§ **Task instructions**
Write out each line from the data below that includes the word "Index".
___
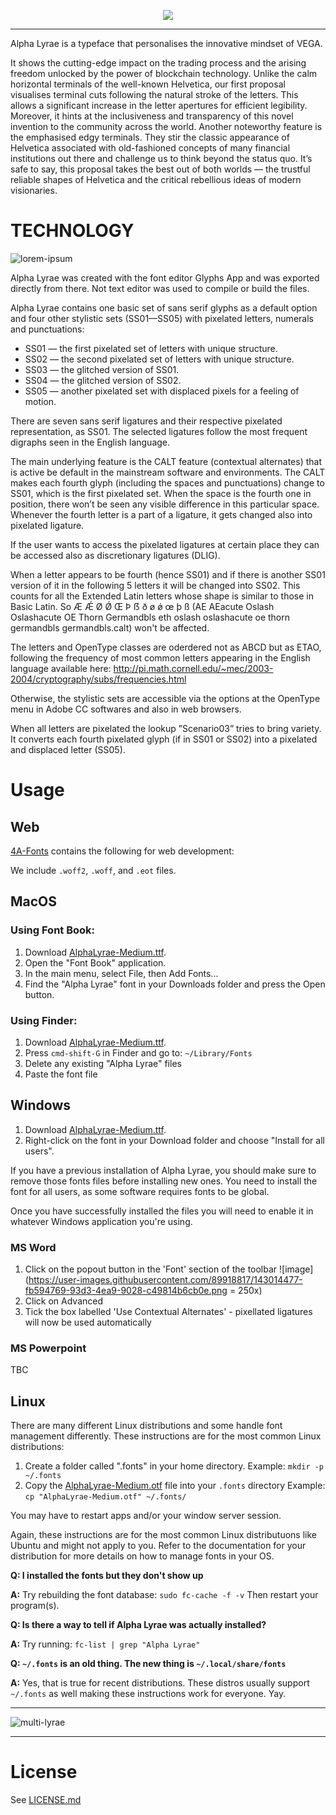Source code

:<p align="center">
  <img src="https://user-images.githubusercontent.com/6678/142731484-c654c002-a4c6-4664-b44d-634c8bc5dbcf.png" />
</p>

---



Alpha Lyrae is a typeface that personalises the innovative mindset of VEGA. 

It shows the cutting-edge impact on the trading process and the arising freedom unlocked by the power of blockchain technology. Unlike the calm horizontal terminals of the well-known Helvetica, our first proposal visualises terminal cuts following the natural stroke of the letters. This allows a significant increase in the letter apertures for efficient legibility. Moreover, it hints at the inclusiveness and transparency of this novel invention to the community across the world. Another noteworthy feature is the emphasised edgy terminals. They stir the classic appearance of Helvetica associated with old-fashioned concepts of many financial institutions out there and challenge us to think beyond the status quo. It’s safe to say, this proposal takes the best out of both worlds — the trustful reliable shapes of Helvetica and the critical rebellious ideas of modern visionaries.


# TECHNOLOGY

![lorem-ipsum](https://user-images.githubusercontent.com/6678/142731503-121cce41-3aec-41c6-b422-8fd28e997c00.png)


Alpha Lyrae was created with the font editor Glyphs App and was exported directly from there. Not text editor was used to compile or build the files.

Alpha Lyrae contains one basic set of sans serif glyphs as a default option and four other stylistic sets (SS01—SS05) with pixelated letters, numerals and punctuations:
- SS01 — the first pixelated set of letters with unique structure.
- SS02 — the second pixelated set of letters with unique structure. 
- SS03 — the glitched version of SS01.
- SS04 — the glitched version of SS02.
- SS05 — another pixelated set with displaced pixels for a feeling of motion.

There are seven sans serif ligatures and their respective pixelated representation, as SS01.
The selected ligatures follow the most frequent digraphs seen in the English language.

The main underlying feature is the CALT feature (contextual alternates) that is active be default in the mainstream software and environments. 
The CALT makes each fourth glyph (including the spaces and punctuations) change to SS01, which is the first pixelated set. When the space is the fourth one in position, there won’t be seen any visible difference in this particular space. Whenever the fourth letter is a part of a ligature, it gets changed also into pixelated ligature.

If the user wants to access the pixelated ligatures at certain place they can be accessed also as discretionary ligatures (DLIG).


When a letter appears to be fourth (hence SS01) and if there is another SS01 version of it in the following 5 letters it will be changed into SS02. 
This counts for all the Extended Latin letters whose shape is similar to those in Basic Latin. So Æ Ǽ Ø Ǿ Œ Þ ẞ ð ø ǿ œ þ ß (AE AEacute Oslash Oslashacute OE Thorn Germandbls eth oslash oslashacute oe thorn germandbls germandbls.calt) won't be affected. 

The letters and OpenType classes are oderdered not as ABCD but as ETAO, following the frequency of most common letters appearing in the English language available here: http://pi.math.cornell.edu/~mec/2003-2004/cryptography/subs/frequencies.html

Otherwise, the stylistic sets are accessible via the options at the OpenType menu in Adobe CC softwares and also in web browsers.

When all letters are pixelated the lookup ”Scenario03” tries to bring variety. It converts each fourth pixelated glyph (if in SS01 or SS02) into a pixelated and displaced letter (SS05).


# Usage

## Web
[4A-Fonts](./4A-Fonts) contains the following for web development:

We include `.woff2`, `.woff`, and `.eot` files.


## MacOS

### Using Font Book:
1. Download [AlphaLyrae-Medium.ttf](./4A-Fonts/AlphaLyrae-Medium.ttf).
2. Open the "Font Book" application.
3. In the main menu, select File, then Add Fonts...
4. Find the "Alpha Lyrae" font in your Downloads folder and press the Open button.

### Using Finder:
1. Download [AlphaLyrae-Medium.ttf](./4A-Fonts/AlphaLyrae-Medium.ttf).
3. Press `cmd-shift-G` in Finder and go to: `~/Library/Fonts`
4. Delete any existing "Alpha Lyrae" files
5. Paste the font file

## Windows
1. Download [AlphaLyrae-Medium.ttf](./4A-Fonts/AlphaLyrae-Medium.ttf).
2. Right-click on the font in your Download folder and choose "Install for all users".

If you have a previous installation of Alpha Lyrae, you should make sure
to remove those fonts files before installing new ones. You need to
install the font for all users, as some software requires fonts to be
global.

Once you have successfully installed the files you will need to enable it in whatever Windows application you're using.

### MS Word
1. Click on the popout button in the 'Font' section of the toolbar
![image](https://user-images.githubusercontent.com/89918817/143014477-fb594769-93d3-4ea9-9028-c49814b6cb0e.png = 250x)
2. Click on Advanced
3. Tick the box labelled 'Use Contextual Alternates' - pixellated ligatures will now be used automatically

### MS Powerpoint
TBC


## Linux
There are many different Linux distributions and some handle font management
differently. These instructions are for the most common Linux distributions:

1. Create a folder called ".fonts" in your home directory.
   Example: `mkdir -p ~/.fonts`
2. Copy the [AlphaLyrae-Medium.otf](./4A-Fonts/AlphaLyrae-Medium.otf) file into your `.fonts` directory
   Example: `cp "AlphaLyrae-Medium.otf" ~/.fonts/`

You may have to restart apps and/or your window server session.

Again, these instructions are for the most common Linux distributuons like
Ubuntu and might not apply to you. Refer to the documentation for your
distribution for more details on how to manage fonts in your OS.

**Q: I installed the fonts but they don't show up**

**A:** Try rebuilding the font database:
   `sudo fc-cache -f -v`
   Then restart your program(s).

**Q: Is there a way to tell if Alpha Lyrae was actually installed?**

**A:** Try running: `fc-list | grep "Alpha Lyrae"`

**Q: `~/.fonts` is an old thing. The new thing is `~/.local/share/fonts`**

**A:** Yes, that is true for recent distributions. These distros usually support
   `~/.fonts` as well making these instructions work for everyone. Yay.

--- 

![multi-lyrae](https://user-images.githubusercontent.com/6678/142732686-a662004e-5be6-4bff-b043-e01d89f2ca90.png)

--- 

# License
See [LICENSE.md](./LICENSE.md)


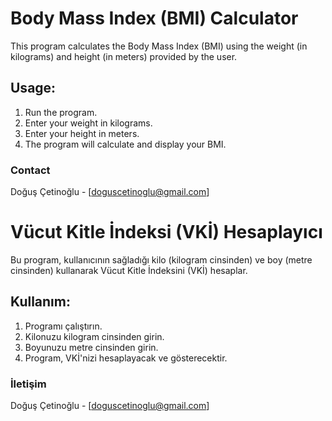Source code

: # Body Mass Index (BMI) Calculator

This program calculates the Body Mass Index (BMI) using the weight (in kilograms) and height (in meters) provided by the user.

## Usage:
1. Run the program.
2. Enter your weight in kilograms.
3. Enter your height in meters.
4. The program will calculate and display your BMI.

### Contact

Doğuş Çetinoğlu - [doguscetinoglu@gmail.com]


# Vücut Kitle İndeksi (VKİ) Hesaplayıcı

Bu program, kullanıcının sağladığı kilo (kilogram cinsinden) ve boy (metre cinsinden) kullanarak Vücut Kitle İndeksini (VKİ) hesaplar.

## Kullanım:
1. Programı çalıştırın.
2. Kilonuzu kilogram cinsinden girin.
3. Boyunuzu metre cinsinden girin.
4. Program, VKİ'nizi hesaplayacak ve gösterecektir.

### İletişim

Doğuş Çetinoğlu - [doguscetinoglu@gmail.com]


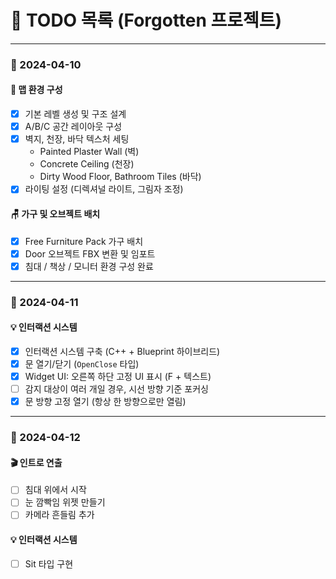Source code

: # 📝 TODO 목록 (Forgotten 프로젝트)

---

### 📅 2024-04-10

#### 🧱 맵 환경 구성

- [x] 기본 레벨 생성 및 구조 설계
- [x] A/B/C 공간 레이아웃 구성
- [x] 벽지, 천장, 바닥 텍스처 세팅
  - Painted Plaster Wall (벽)
  - Concrete Ceiling (천장)
  - Dirty Wood Floor, Bathroom Tiles (바닥)
- [x] 라이팅 설정 (디렉셔널 라이트, 그림자 조정)

#### 🪑 가구 및 오브젝트 배치

- [x] Free Furniture Pack 가구 배치
- [x] Door 오브젝트 FBX 변환 및 임포트
- [x] 침대 / 책상 / 모니터 환경 구성 완료

---

### 📅 2024-04-11

#### 💡 인터랙션 시스템
- [x] 인터랙션 시스템 구축 (C++ + Blueprint 하이브리드)
- [x] 문 열기/닫기 (`OpenClose` 타입)
- [x] Widget UI: 오른쪽 하단 고정 UI 표시 (F + 텍스트)
- [ ] 감지 대상이 여러 개일 경우, 시선 방향 기준 포커싱
- [x] 문 방향 고정 열기 (항상 한 방향으로만 열림)

---

### 📅 2024-04-12

#### 🎬 인트로 연출
- [ ] 침대 위에서 시작
- [ ] 눈 깜빡임 위젯 만들기
- [ ] 카메라 흔들림 추가

#### 💡 인터랙션 시스템
- [ ] Sit 타입 구현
___
§ **Solution to this task**
: # Body Mass Index (BMI) Calculator
This program calculates the Body Mass Index (BMI) using the weight (in kilograms) and height (in meters) provided by the user.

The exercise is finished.